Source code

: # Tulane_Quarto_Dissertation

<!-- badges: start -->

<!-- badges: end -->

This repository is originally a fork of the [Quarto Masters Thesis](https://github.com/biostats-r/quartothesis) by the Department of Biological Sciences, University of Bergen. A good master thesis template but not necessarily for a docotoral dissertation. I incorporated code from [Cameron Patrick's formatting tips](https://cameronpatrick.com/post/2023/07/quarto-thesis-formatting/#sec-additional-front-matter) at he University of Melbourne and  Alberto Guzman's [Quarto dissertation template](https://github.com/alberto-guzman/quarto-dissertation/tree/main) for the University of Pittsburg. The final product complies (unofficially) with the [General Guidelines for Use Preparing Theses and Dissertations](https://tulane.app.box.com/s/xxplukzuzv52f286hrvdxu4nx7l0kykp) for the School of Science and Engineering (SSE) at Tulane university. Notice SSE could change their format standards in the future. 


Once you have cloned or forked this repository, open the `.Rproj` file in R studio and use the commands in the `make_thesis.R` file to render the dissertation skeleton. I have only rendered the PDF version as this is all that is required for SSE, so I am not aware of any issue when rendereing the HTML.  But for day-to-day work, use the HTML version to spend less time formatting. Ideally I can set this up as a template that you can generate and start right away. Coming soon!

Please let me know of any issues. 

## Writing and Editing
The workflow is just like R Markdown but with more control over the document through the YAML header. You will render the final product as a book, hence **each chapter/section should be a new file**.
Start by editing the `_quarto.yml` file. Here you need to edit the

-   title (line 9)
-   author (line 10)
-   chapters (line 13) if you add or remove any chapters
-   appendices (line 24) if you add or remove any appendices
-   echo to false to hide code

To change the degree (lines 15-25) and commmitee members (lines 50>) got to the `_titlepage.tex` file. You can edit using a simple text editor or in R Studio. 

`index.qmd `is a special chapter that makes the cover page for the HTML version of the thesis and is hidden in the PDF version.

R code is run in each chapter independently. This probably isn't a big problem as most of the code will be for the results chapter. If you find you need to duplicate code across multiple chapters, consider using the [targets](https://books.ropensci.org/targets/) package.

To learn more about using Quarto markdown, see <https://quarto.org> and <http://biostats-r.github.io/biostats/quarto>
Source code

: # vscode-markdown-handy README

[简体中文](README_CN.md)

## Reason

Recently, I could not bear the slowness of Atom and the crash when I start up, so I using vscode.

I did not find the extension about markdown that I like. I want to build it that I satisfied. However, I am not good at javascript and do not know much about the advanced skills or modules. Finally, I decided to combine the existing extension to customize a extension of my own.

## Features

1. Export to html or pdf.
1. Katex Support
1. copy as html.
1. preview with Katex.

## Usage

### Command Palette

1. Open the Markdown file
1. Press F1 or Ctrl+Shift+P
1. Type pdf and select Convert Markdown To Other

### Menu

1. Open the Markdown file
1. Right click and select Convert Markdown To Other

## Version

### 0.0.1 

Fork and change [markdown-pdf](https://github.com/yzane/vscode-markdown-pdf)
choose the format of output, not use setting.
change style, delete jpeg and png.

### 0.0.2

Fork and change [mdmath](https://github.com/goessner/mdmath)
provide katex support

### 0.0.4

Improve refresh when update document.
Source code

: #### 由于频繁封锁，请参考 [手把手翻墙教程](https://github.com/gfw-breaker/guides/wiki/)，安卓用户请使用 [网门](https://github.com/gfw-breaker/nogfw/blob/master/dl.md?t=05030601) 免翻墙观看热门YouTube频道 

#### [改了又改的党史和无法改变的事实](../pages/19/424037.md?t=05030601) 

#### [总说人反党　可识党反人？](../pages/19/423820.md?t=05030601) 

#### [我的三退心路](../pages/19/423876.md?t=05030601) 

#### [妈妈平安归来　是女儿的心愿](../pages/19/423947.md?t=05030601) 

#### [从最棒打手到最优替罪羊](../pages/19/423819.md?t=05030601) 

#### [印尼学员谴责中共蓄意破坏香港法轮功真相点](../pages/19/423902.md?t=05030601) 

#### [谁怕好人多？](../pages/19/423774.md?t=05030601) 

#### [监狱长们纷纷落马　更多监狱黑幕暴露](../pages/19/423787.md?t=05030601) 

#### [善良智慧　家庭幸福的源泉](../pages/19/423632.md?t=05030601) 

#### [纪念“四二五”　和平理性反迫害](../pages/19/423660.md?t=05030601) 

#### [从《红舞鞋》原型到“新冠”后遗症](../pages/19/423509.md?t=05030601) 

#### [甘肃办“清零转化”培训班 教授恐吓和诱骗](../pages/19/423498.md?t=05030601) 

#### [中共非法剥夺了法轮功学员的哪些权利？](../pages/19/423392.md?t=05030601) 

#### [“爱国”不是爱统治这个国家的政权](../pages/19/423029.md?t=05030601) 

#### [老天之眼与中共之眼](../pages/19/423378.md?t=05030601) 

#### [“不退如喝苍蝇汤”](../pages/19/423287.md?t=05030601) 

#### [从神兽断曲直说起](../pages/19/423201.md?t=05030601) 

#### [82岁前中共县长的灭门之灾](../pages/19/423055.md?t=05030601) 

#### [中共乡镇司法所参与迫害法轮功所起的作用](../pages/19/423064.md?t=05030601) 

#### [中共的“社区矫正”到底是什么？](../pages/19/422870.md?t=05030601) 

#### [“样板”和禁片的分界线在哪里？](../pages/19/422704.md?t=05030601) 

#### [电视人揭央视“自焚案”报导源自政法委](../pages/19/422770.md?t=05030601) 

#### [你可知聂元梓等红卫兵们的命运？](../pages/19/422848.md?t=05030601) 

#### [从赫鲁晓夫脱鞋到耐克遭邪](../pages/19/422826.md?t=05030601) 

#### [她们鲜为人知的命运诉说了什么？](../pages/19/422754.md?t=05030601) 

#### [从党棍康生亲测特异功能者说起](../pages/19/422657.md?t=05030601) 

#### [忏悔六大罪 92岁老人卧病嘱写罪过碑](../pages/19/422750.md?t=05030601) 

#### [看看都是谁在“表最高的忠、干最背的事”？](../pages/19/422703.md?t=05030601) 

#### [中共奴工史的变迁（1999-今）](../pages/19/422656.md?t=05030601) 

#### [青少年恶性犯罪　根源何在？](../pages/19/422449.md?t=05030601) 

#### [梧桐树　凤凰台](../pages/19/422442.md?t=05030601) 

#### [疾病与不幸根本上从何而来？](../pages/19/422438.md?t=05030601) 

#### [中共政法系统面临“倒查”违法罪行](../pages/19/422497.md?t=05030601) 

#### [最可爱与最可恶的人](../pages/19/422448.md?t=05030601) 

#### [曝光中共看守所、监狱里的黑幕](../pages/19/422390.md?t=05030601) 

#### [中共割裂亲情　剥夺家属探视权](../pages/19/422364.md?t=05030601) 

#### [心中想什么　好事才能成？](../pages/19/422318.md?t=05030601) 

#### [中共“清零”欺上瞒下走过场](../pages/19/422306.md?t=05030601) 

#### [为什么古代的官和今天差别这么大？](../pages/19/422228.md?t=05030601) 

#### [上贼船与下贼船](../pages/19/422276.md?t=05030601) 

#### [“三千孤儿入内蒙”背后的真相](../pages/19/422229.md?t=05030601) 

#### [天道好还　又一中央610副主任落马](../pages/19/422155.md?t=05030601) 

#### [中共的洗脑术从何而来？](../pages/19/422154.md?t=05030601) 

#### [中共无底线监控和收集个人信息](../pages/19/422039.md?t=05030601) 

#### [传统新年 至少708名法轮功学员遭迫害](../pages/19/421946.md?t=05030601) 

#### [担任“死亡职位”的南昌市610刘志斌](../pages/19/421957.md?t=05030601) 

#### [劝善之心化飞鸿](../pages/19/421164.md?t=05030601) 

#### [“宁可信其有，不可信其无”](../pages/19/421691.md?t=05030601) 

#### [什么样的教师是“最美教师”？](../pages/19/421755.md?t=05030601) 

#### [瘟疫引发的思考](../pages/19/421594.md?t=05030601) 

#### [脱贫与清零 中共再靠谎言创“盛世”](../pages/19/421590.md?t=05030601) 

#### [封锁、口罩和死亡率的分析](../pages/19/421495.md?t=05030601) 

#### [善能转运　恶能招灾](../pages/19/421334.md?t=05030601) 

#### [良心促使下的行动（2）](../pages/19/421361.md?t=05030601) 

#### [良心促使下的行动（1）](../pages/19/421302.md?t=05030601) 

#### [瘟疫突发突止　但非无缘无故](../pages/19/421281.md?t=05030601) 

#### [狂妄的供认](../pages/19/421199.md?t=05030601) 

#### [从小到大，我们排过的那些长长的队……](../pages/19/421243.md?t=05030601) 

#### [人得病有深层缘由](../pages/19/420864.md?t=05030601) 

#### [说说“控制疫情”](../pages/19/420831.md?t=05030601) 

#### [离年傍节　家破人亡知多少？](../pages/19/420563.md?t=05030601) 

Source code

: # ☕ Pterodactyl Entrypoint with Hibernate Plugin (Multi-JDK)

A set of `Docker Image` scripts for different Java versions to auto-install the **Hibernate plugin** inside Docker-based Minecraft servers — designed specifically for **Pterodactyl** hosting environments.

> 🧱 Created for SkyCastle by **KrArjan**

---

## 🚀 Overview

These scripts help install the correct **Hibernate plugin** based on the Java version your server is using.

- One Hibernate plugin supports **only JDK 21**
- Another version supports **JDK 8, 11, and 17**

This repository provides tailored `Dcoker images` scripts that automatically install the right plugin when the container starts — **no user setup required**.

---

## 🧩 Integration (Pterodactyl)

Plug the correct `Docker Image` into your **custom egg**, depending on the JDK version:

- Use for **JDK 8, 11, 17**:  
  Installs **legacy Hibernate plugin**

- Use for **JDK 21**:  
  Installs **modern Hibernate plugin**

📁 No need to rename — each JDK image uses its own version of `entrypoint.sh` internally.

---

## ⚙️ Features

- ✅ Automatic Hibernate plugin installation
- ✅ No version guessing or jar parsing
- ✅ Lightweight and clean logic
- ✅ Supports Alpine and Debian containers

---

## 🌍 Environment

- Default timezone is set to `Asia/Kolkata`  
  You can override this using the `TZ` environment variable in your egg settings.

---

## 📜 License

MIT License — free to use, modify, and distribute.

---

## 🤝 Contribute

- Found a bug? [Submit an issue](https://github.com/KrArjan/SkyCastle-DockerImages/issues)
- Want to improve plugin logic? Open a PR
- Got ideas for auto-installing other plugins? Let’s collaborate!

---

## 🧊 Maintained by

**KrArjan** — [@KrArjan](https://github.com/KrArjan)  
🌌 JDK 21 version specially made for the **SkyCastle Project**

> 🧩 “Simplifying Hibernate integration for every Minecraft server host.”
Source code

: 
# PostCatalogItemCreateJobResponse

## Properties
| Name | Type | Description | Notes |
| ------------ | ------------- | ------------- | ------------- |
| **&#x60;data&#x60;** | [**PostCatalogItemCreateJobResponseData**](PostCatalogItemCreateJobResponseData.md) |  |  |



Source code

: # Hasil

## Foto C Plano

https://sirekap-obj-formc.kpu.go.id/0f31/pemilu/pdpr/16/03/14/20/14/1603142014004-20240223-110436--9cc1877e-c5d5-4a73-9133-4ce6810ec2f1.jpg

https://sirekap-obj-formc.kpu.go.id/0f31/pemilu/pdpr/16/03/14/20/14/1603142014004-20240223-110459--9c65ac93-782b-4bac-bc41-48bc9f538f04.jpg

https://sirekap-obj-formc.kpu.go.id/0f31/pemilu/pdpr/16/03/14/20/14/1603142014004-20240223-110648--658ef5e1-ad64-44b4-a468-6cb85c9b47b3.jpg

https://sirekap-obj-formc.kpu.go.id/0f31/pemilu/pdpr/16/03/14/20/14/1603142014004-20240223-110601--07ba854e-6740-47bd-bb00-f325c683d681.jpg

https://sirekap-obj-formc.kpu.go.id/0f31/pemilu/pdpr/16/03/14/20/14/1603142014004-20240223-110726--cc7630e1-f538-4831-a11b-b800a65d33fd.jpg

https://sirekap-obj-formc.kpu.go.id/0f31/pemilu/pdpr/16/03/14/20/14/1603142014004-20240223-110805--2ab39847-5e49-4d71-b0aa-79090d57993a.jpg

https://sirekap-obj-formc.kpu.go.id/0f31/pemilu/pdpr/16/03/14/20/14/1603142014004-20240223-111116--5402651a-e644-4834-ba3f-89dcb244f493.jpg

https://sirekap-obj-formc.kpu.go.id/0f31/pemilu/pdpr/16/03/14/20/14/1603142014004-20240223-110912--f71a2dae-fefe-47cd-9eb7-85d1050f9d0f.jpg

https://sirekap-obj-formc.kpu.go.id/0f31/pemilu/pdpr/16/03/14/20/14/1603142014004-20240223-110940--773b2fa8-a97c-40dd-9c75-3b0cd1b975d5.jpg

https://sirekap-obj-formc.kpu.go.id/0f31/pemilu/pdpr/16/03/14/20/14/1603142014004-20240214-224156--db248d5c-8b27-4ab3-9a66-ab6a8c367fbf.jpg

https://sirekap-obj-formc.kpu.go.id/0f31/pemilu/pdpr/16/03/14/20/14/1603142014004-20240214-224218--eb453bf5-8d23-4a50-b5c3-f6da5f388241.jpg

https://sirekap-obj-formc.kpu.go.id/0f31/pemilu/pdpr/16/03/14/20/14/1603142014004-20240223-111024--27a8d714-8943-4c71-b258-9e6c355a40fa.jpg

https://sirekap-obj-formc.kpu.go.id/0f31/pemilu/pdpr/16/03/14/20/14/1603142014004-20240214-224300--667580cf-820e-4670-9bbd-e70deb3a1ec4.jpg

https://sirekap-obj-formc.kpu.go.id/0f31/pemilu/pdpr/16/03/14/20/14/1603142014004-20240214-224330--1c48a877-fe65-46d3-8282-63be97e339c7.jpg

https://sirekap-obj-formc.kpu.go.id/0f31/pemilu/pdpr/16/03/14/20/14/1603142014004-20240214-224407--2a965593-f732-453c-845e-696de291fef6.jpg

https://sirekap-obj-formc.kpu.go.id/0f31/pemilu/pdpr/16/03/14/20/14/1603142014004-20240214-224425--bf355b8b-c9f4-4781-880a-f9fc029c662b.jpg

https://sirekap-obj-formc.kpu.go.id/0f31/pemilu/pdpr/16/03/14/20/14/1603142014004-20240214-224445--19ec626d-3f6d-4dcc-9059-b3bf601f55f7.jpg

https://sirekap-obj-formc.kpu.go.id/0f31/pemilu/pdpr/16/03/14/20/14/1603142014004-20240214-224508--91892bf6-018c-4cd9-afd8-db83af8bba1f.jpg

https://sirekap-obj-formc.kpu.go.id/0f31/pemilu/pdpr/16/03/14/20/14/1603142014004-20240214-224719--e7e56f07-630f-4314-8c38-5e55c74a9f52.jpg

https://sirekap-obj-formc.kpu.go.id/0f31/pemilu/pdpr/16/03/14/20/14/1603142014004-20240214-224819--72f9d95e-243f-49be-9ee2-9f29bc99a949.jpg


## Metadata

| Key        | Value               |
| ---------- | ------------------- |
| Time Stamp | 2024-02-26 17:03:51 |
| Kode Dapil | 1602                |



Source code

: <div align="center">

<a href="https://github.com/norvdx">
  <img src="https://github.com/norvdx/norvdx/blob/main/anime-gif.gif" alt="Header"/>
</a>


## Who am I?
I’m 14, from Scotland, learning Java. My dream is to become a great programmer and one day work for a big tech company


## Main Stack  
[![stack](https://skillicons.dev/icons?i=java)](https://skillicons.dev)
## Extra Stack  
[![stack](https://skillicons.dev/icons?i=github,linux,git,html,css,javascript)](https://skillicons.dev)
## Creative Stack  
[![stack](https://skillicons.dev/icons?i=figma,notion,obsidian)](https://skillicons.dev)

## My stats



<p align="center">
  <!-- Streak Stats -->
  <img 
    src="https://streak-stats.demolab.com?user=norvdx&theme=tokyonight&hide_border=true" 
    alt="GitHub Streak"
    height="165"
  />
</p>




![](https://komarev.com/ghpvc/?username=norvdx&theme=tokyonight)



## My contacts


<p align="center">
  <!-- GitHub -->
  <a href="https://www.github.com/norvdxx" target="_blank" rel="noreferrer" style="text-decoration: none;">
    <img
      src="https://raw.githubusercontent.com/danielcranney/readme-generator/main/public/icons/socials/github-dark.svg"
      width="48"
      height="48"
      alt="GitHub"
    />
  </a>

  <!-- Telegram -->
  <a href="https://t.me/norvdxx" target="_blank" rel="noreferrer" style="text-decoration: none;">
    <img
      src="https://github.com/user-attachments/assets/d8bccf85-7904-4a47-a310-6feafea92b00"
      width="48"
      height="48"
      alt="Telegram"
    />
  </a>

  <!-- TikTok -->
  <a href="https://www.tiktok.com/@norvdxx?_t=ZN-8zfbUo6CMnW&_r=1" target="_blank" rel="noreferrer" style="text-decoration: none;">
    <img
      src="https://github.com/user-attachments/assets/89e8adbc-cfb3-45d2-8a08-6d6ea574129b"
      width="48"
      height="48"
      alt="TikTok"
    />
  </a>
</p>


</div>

> **Problem to work on**: Where the line holding "to hide code" appears in the listing above, start reproducing exactly, and end with the line holding "the PDF version.".

> **Response to this exercise**:
-   echo to false to hide code

To change the degree (lines 15-25) and commmitee members (lines 50>) got to the `_titlepage.tex` file. You can edit using a simple text editor or in R Studio. 

`index.qmd `is a special chapter that makes the cover page for the HTML version of the thesis and is hidden in the PDF version.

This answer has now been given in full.